Apesar de ter decidido cortar a Selic em 0,25 ponto percentual na reunião mais recente, o Copom condicionou novas reduções dos juros a uma melhora nas projeções de inflação, perspectiva que, segundo os diretores da autarquia, não está no horizonte. O cenário para os preços piorou tanto para o ano corrente quanto para 2027 e 2028.
Riscos externos e internos
O Banco Central elenca a guerra no Oriente Médio, o El Niño e a desancoragem das expectativas entre os principais riscos externos. No âmbito doméstico, a autarquia cita a perda de energia no esforço de reformas estruturais de disciplina fiscal, o aumento do crédito direcionado e as incertezas sobre a estabilização da dívida pública como fatores negativos.

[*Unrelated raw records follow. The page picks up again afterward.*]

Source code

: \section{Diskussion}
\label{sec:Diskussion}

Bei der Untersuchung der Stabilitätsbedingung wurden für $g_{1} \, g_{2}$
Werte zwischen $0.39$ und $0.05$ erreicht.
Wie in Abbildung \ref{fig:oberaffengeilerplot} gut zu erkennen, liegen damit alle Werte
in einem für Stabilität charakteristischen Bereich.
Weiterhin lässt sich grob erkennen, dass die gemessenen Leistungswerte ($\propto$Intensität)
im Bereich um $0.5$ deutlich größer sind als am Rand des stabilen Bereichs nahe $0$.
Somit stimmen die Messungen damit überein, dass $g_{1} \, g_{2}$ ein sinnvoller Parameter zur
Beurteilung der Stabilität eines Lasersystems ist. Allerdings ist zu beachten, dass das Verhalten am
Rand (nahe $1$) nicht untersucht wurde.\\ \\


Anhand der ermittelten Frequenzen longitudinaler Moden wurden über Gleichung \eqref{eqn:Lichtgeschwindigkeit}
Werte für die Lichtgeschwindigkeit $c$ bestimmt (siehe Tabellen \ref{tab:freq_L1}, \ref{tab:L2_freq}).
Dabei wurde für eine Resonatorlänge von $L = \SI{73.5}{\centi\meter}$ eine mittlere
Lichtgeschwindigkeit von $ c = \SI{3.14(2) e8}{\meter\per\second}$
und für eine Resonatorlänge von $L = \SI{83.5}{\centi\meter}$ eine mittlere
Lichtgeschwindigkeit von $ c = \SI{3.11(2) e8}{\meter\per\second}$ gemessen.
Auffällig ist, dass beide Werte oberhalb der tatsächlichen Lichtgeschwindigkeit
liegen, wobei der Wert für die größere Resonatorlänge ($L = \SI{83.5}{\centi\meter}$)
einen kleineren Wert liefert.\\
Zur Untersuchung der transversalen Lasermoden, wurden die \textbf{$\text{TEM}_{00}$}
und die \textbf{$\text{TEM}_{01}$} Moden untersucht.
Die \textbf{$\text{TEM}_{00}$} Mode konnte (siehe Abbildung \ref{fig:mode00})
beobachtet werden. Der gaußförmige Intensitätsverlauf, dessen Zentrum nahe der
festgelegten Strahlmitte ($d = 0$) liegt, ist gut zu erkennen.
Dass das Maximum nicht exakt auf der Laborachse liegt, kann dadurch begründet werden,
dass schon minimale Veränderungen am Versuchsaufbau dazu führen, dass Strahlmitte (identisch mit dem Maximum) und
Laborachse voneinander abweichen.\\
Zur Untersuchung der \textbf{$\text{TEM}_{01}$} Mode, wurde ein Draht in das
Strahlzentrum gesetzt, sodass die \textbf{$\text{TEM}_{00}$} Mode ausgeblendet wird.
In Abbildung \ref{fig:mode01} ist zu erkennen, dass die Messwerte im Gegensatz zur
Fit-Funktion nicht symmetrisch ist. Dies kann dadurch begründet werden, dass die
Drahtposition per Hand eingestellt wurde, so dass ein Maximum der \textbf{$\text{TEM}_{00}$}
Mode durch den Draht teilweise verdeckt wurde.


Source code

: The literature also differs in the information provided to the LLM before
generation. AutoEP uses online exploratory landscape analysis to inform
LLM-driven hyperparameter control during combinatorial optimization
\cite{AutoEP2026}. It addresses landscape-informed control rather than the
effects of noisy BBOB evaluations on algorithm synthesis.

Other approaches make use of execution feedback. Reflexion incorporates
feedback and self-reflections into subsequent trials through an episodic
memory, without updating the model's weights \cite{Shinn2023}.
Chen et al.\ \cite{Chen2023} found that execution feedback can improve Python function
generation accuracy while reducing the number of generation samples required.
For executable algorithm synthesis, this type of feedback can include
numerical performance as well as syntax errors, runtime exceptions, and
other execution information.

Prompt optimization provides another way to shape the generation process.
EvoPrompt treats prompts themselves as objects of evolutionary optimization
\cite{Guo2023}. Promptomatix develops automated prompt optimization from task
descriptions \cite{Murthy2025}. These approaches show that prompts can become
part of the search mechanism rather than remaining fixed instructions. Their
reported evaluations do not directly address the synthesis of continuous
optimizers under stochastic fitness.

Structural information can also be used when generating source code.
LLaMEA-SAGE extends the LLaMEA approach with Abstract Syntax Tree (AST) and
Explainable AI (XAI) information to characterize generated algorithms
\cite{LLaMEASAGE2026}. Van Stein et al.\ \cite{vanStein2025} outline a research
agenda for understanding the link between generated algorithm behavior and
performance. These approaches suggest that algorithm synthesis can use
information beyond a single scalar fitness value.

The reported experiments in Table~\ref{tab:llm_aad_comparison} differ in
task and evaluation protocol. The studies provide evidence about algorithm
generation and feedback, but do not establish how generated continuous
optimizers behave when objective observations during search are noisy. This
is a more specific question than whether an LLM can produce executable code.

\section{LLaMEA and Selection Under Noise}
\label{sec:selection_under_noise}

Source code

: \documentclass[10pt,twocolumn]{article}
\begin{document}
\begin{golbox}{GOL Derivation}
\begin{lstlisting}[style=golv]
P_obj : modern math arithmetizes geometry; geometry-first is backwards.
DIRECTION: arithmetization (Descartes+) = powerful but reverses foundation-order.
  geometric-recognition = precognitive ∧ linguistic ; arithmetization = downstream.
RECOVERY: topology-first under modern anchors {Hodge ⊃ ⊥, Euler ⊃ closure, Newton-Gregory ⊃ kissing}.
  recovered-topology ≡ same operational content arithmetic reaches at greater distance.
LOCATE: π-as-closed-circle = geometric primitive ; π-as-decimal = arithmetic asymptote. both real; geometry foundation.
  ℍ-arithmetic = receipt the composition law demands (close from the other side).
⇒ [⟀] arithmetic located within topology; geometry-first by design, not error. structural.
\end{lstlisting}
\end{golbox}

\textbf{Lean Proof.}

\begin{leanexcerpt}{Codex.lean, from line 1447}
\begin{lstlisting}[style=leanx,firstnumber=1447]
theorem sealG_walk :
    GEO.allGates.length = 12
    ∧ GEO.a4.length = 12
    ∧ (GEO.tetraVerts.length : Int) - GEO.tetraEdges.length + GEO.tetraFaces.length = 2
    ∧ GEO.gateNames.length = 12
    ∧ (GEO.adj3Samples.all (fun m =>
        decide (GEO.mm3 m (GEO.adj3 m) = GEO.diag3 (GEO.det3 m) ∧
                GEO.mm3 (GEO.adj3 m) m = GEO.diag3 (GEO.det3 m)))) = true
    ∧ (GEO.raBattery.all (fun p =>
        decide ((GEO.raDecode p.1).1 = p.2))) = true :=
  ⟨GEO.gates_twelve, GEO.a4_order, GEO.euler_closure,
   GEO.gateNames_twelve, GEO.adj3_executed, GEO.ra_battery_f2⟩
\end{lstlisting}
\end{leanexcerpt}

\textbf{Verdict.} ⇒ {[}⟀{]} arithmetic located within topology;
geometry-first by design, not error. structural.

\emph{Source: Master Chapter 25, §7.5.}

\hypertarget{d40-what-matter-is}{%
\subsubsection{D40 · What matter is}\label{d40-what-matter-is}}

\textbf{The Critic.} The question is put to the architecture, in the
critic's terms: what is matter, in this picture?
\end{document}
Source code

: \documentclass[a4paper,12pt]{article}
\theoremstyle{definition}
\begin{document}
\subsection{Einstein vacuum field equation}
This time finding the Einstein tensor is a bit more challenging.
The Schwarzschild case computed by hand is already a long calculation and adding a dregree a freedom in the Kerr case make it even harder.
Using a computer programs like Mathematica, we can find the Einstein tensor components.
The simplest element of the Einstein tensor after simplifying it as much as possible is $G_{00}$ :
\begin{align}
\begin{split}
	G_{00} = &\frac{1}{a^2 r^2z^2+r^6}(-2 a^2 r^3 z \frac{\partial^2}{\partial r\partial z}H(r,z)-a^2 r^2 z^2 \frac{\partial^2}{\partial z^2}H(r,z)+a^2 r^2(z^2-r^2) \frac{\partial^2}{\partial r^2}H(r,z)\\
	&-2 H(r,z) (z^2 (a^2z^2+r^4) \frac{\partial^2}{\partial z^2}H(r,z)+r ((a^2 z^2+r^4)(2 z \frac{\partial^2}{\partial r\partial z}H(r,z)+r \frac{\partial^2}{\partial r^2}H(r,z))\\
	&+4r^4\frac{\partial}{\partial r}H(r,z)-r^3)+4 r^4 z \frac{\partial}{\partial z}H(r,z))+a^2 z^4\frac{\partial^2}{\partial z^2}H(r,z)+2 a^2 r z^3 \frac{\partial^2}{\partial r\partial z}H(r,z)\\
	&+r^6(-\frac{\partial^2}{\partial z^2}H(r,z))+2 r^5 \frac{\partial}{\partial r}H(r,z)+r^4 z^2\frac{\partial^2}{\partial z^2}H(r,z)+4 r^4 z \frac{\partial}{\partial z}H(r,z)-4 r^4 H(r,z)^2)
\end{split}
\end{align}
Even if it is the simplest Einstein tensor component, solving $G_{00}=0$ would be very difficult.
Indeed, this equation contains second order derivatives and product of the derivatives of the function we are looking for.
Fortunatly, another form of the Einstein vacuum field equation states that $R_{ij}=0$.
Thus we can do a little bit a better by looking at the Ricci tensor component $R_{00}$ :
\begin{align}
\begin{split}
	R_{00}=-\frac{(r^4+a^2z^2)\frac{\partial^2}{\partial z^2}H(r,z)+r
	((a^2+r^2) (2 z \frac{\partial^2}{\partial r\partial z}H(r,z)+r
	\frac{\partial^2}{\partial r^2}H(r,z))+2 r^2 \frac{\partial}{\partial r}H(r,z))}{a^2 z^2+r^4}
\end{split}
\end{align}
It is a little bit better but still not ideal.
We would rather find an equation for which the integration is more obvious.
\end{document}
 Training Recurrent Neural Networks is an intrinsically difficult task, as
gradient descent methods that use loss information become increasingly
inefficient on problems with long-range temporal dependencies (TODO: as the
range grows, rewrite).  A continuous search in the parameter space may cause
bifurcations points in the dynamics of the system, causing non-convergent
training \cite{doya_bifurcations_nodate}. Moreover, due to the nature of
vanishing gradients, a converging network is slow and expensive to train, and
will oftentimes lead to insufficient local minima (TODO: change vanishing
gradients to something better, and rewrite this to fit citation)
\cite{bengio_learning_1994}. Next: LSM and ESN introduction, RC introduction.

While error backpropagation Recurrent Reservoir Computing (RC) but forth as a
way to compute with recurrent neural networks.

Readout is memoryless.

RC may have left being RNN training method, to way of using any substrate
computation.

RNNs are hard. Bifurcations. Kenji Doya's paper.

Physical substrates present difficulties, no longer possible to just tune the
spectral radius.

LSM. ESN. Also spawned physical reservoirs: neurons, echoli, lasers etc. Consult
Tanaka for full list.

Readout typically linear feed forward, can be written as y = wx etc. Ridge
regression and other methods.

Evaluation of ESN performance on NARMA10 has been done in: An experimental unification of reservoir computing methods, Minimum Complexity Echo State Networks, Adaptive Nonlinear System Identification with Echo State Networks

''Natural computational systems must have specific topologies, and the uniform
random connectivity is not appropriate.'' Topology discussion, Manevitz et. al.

Desde o início do ano, o governo já injetou quase R$ 190 bilhões em programas, subsídios e reforços orçamentários.
No debate sobre a expansão fiscal, a pesquisadora da FGV (Fundação Getúlio Vargas) e consultora econômica Tatiana Pinheiro destacou que o gasto tributário total orçado para o ano é da ordem de R$ 650 bilhões, sendo o Simples Nacional a maior subvenção dentro desse montante.